[Start of Attachment]

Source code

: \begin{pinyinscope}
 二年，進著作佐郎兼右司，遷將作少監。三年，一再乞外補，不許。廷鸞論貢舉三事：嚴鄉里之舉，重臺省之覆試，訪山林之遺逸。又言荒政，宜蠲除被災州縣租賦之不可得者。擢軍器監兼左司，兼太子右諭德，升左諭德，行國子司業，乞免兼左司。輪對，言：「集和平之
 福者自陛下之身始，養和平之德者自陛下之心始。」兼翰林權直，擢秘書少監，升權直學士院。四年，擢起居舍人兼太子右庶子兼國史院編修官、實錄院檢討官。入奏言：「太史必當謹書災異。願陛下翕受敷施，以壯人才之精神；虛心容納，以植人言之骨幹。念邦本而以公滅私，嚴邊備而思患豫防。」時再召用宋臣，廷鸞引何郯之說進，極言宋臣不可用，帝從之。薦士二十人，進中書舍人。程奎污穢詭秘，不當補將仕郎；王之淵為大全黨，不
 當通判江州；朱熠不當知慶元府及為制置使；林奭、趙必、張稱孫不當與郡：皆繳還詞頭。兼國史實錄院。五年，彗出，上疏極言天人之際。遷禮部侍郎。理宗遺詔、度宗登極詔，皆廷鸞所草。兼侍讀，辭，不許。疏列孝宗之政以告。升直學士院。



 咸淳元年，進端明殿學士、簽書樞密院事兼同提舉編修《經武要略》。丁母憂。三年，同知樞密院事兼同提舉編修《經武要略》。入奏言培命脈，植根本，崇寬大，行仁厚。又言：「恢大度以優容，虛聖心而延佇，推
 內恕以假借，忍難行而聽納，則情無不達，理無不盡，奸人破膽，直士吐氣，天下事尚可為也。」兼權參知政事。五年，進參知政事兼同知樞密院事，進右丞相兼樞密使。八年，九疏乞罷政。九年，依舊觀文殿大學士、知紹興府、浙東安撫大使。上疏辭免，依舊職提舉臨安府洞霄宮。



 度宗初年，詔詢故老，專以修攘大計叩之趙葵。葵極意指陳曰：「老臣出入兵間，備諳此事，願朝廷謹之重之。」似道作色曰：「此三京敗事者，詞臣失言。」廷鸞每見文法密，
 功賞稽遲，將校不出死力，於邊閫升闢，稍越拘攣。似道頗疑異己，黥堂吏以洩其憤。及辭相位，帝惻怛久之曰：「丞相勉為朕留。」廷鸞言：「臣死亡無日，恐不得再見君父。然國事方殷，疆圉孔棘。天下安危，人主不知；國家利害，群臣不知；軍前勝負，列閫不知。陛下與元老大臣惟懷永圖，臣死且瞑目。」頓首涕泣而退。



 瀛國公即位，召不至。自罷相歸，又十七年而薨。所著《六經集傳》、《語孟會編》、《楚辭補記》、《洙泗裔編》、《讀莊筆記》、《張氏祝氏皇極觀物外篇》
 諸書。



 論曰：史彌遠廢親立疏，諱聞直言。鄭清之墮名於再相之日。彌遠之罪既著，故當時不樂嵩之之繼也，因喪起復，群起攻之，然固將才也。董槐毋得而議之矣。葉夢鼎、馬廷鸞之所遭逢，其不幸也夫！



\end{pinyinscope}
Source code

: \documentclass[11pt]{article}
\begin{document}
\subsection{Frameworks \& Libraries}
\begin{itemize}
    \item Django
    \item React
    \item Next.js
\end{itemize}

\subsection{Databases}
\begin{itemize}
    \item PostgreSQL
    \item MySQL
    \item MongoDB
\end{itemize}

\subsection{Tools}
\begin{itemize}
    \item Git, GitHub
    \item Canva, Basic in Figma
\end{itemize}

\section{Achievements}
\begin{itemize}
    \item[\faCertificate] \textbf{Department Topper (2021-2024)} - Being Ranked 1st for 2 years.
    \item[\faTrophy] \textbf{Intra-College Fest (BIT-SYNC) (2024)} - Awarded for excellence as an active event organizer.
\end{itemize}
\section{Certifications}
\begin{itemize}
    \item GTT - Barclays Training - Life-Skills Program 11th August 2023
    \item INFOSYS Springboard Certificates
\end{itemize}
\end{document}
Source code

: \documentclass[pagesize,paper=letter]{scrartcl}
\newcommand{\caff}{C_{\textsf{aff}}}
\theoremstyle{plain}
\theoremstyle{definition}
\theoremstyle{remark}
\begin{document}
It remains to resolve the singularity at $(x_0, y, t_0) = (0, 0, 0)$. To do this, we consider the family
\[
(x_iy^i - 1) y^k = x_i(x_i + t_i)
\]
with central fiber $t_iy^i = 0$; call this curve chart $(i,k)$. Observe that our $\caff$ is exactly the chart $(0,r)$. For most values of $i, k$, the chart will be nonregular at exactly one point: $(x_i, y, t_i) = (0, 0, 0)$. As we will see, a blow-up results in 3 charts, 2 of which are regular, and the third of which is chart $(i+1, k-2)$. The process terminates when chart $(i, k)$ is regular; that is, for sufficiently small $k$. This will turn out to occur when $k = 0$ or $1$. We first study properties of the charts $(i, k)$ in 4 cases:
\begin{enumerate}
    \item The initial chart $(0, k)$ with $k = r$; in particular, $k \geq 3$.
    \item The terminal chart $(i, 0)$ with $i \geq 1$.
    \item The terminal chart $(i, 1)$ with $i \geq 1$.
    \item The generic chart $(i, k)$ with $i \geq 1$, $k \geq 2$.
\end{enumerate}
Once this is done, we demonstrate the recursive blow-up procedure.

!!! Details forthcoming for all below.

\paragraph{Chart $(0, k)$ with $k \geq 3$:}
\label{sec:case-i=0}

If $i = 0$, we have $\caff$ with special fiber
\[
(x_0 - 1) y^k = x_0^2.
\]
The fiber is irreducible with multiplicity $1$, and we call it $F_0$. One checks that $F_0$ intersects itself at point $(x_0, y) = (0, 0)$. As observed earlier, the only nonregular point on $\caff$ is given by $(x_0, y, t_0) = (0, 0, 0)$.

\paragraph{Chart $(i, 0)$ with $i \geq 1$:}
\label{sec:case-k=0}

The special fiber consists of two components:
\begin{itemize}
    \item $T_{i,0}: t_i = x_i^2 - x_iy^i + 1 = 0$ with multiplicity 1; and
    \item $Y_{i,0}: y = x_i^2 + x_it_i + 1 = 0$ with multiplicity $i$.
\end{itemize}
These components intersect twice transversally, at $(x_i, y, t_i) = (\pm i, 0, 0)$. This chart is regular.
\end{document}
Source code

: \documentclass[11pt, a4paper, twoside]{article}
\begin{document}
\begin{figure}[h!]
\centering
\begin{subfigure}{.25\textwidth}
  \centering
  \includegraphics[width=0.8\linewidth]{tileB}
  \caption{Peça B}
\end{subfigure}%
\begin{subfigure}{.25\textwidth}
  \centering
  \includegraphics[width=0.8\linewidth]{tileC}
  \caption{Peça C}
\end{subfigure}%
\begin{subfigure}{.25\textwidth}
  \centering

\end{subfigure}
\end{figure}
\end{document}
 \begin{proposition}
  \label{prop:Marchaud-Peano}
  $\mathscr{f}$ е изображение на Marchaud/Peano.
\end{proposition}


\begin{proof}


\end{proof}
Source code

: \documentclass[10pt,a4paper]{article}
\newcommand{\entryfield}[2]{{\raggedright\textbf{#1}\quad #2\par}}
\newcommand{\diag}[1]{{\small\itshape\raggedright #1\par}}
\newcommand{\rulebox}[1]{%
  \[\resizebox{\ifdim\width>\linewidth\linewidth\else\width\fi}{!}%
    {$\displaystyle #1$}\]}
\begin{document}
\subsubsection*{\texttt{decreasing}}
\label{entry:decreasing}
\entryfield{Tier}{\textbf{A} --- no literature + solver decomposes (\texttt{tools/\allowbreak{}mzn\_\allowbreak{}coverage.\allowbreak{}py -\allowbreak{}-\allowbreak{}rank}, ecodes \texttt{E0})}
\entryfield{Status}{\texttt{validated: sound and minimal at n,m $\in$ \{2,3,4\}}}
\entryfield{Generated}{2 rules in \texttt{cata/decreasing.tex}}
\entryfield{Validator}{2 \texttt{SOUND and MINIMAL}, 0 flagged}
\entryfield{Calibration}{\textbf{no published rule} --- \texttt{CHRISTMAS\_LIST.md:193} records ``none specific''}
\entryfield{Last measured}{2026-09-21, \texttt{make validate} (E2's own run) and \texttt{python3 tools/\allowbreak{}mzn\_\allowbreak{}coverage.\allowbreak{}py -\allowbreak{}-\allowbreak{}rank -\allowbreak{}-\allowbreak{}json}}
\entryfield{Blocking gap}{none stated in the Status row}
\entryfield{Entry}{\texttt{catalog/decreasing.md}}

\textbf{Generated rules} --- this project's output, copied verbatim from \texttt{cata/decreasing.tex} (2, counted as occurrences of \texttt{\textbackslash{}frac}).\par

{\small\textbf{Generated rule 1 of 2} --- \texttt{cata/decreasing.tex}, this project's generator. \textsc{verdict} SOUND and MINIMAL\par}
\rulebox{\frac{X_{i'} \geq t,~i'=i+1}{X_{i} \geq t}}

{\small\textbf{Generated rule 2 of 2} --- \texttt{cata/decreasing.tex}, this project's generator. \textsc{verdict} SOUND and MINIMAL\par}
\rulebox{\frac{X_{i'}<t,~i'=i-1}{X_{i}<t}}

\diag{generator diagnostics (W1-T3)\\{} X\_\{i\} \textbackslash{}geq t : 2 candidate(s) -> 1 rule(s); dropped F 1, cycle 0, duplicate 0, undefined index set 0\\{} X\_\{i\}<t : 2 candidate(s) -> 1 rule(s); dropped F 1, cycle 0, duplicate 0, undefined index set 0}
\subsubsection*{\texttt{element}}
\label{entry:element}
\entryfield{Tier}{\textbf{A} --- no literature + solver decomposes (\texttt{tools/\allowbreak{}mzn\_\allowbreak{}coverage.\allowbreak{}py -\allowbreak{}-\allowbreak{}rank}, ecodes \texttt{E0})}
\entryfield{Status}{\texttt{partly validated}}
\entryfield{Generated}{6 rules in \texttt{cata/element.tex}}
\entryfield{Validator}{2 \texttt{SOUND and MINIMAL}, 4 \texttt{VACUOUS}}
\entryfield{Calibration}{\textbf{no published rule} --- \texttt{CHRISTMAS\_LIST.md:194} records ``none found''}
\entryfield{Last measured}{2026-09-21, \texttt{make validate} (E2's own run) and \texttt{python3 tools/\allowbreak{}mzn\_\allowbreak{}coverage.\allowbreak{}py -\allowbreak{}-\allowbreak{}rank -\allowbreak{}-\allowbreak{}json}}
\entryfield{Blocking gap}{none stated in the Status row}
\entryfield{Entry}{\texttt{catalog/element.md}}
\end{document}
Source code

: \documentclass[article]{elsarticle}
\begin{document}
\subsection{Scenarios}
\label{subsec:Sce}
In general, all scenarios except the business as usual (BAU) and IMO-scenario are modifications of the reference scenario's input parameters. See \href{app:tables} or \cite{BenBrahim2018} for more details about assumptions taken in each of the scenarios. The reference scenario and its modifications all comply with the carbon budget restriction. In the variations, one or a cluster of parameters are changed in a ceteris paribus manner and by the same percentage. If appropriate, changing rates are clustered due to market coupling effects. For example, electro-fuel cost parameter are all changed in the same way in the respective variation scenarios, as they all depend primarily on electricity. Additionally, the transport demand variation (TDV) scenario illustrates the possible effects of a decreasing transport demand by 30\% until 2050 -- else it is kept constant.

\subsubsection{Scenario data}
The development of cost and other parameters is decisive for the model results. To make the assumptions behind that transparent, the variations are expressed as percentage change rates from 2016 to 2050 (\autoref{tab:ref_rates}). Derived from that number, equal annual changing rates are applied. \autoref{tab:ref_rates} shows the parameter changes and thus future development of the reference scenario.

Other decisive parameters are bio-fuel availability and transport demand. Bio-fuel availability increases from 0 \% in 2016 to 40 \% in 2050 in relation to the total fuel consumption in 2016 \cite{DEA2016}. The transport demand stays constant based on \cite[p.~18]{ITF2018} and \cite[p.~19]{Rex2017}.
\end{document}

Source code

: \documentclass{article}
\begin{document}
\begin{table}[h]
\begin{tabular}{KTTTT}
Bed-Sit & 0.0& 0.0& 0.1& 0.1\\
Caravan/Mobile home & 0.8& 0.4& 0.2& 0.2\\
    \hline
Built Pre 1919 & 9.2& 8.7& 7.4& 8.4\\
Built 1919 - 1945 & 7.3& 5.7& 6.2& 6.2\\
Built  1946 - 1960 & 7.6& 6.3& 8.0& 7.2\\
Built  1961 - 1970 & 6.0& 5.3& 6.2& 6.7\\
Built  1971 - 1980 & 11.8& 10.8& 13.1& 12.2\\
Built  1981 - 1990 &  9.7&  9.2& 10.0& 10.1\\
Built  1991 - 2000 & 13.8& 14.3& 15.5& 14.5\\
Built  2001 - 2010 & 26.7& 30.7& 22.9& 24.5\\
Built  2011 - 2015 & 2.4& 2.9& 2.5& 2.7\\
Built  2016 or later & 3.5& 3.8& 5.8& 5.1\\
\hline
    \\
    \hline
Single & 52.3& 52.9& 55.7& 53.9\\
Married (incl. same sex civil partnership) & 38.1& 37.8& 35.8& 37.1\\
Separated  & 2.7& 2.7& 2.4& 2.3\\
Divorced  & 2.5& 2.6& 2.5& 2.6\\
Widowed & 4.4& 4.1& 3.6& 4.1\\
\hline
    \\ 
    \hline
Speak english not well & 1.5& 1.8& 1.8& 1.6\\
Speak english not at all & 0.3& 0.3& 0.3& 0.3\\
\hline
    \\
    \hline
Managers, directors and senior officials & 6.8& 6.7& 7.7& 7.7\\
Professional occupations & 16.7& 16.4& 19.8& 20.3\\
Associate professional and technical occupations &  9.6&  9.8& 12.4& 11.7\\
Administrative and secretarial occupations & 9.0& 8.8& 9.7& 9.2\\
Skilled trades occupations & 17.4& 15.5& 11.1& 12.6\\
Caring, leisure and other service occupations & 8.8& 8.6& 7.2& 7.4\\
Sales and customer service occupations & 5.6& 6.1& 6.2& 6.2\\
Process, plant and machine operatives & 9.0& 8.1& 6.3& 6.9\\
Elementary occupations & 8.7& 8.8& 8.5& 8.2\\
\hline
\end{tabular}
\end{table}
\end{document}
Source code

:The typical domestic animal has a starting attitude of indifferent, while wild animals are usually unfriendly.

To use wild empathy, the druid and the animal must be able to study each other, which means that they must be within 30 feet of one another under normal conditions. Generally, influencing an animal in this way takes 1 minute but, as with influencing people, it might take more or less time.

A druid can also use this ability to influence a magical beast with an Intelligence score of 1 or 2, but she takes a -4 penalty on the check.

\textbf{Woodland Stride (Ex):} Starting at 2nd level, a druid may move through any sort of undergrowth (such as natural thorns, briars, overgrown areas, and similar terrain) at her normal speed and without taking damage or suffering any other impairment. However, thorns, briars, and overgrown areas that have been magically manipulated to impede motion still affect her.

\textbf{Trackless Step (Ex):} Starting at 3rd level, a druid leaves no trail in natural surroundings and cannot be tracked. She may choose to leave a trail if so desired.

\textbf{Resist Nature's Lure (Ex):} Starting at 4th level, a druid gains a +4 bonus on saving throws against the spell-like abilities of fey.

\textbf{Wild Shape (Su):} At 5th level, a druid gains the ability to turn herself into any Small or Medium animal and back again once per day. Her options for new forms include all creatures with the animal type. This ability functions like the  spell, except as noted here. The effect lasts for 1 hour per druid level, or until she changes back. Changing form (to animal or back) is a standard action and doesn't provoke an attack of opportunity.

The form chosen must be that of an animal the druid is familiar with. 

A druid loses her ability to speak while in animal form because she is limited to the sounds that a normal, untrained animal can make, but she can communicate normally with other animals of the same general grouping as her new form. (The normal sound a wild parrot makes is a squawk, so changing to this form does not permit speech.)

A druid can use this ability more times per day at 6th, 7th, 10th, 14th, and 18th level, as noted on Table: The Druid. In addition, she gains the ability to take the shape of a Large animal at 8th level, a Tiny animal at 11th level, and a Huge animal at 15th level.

[End of Attachment]

PROBLEM TO SOLVE: Find the lines of the listing that contain the string "verdict" and give how many there are, with no other words.

EXERCISE ANSWER: 2